Der rote Kanzler beschwichtigt, dass es bloß darum gehe, "die richtigen Leistungen an die Richtigen" zu verteilen, denn seit Werner Faymann sich mit dem Koalitionspartner jetzt doch auf das mögliche Abrufen sämtlicher Beihilfen per Computer geeinigt hat, ist der Gewerkschaftsbund verdrossen - der ÖGB lehnt das Transferkonto nämlich schlichtweg ab. Aber auch ÖVP-intern regen sich gegen die geplante Transparenzmaschine der Regierung erste Einwände. Bauernbündler Fritz Grillitsch etwa verlangt die Geheimhaltung von Förderungen für Landwirte, nachdem ohnehin schon ersichtlich ist, welche Betriebe Subventionen aus Brüssel erhalten.

Kann mithilfe der Datenbank tatsächlich Schindluder mit dem Sozialstaat raschest aufgedeckt werden?
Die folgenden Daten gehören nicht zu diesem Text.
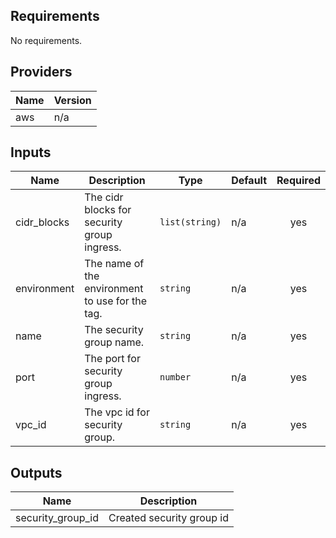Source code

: ## Requirements

No requirements.

## Providers

| Name | Version |
|------|---------|
| aws | n/a |

## Inputs

| Name | Description | Type | Default | Required |
|------|-------------|------|---------|:--------:|
| cidr\_blocks | The cidr blocks for security group ingress. | `list(string)` | n/a | yes |
| environment | The name of the environment to use for the tag. | `string` | n/a | yes |
| name | The security group name. | `string` | n/a | yes |
| port | The port for security group ingress. | `number` | n/a | yes |
| vpc\_id | The vpc id for security group. | `string` | n/a | yes |

## Outputs

| Name | Description |
|------|-------------|
| security\_group\_id | Created security group id |

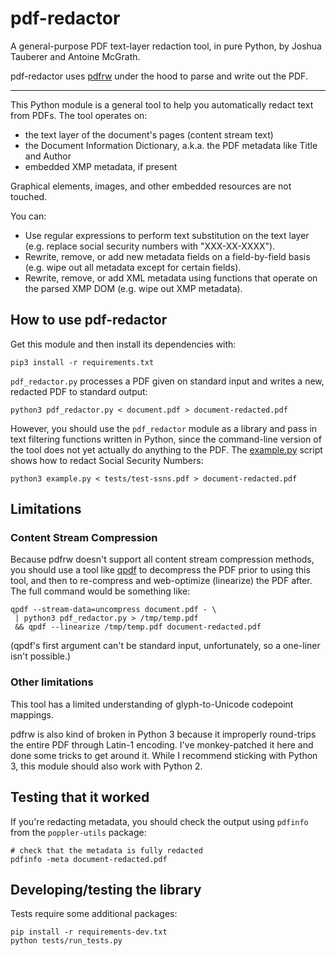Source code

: pdf-redactor
============

A general-purpose PDF text-layer redaction tool, in pure Python, by Joshua Tauberer and Antoine McGrath.

pdf-redactor uses [pdfrw](https://github.com/pmaupin/pdfrw) under the hood to parse and write out the PDF.

* * *

This Python module is a general tool to help you automatically redact text from PDFs. The tool operates on:

* the text layer of the document's pages (content stream text)
* the Document Information Dictionary, a.k.a. the PDF metadata like Title and Author
* embedded XMP metadata, if present

Graphical elements, images, and other embedded resources are not touched.

You can:

* Use regular expressions to perform text substitution on the text layer (e.g. replace social security numbers with "XXX-XX-XXXX").
* Rewrite, remove, or add new metadata fields on a field-by-field basis (e.g. wipe out all metadata except for certain fields).
* Rewrite, remove, or add XML metadata using functions that operate on the parsed XMP DOM (e.g. wipe out XMP metadata).

## How to use pdf-redactor

Get this module and then install its dependencies with:

	pip3 install -r requirements.txt

`pdf_redactor.py` processes a PDF given on standard input and writes a new, redacted PDF to standard output:

	python3 pdf_redactor.py < document.pdf > document-redacted.pdf

However, you should use the `pdf_redactor` module as a library and pass in text filtering functions written in Python, since the command-line version of the tool does not yet actually do anything to the PDF. The [example.py](example.py) script shows how to redact Social Security Numbers:

	python3 example.py < tests/test-ssns.pdf > document-redacted.pdf

## Limitations

### Content Stream Compression

Because pdfrw doesn't support all content stream compression methods, you should use a tool like [qpdf](http://qpdf.sourceforge.net/) to decompress the PDF prior to using this tool, and then to re-compress and web-optimize (linearize) the PDF after. The full command would be something like:

	qpdf --stream-data=uncompress document.pdf - \
	 | python3 pdf_redactor.py > /tmp/temp.pdf
	 && qpdf --linearize /tmp/temp.pdf document-redacted.pdf

(qpdf's first argument can't be standard input, unfortunately, so a one-liner isn't possible.)

### Other limitations

This tool has a limited understanding of glyph-to-Unicode codepoint mappings.

pdfrw is also kind of broken in Python 3 because it improperly round-trips the entire PDF through Latin-1 encoding. I've monkey-patched it here and done some tricks to get around it. While I recommend sticking with Python 3, this module should also work with Python 2.

## Testing that it worked

If you're redacting metadata, you should check the output using `pdfinfo` from the `poppler-utils` package:

	# check that the metadata is fully redacted
	pdfinfo -meta document-redacted.pdf

## Developing/testing the library

Tests require some additional packages:

	pip install -r requirements-dev.txt
	python tests/run_tests.py
	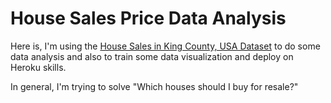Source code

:# House Sales Price Data Analysis

Here is, I'm using the [House Sales in King County, USA Dataset](https://www.kaggle.com/harlfoxem/housesalesprediction)
to do some data analysis and also to train some data visualization and deploy on Heroku skills.

In general, I'm trying to solve "Which houses should I buy for resale?"
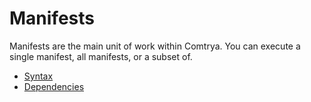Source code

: # Manifests

Manifests are the main unit of work within Comtrya. You can execute a single manifest, all manifests, or a subset of.

  - [Syntax](syntax.md)
  - [Dependencies](dependencies.md)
Oder droht da gar eine "Stigmatisierung" von sozial Bedürftigen wie in einem "Überwachungsstaat", wie etwa Caritas oder Grüne monieren? Der Datenschutzspezialist Hans Zeger von der Arge Daten, die sich seit 1983 mit dem Einsatz neuer Techniken befasst, qualifiziert die Transparenzdatenbank, die bis Jahresende gesetzlich fertiggestellt sein soll, jedenfalls als "ein populistisches Placebo, das die gesellschaftlichen Spannungen weiterhin verschärfen wird".

Den Vorkämpfern gegen das Beziehen von Doppelförderungen und Mehrfachsubventionen hält der Experte entgegen, dass dieses Beziehen aufgrund des "föderalistischen Wirrwarrs" bis dato rechtlich legitim sei. Die Regierung wäre daher vielmehr gefordert, bestehende Gesetze zu überprüfen und etwaige Doppelgleisigkeiten mit einer Verwaltungsreform zu beseitigen. Zeger: "Und dafür braucht man nicht zuerst einmal fünf Jahre lang Daten über sozial Schwache zu sammeln."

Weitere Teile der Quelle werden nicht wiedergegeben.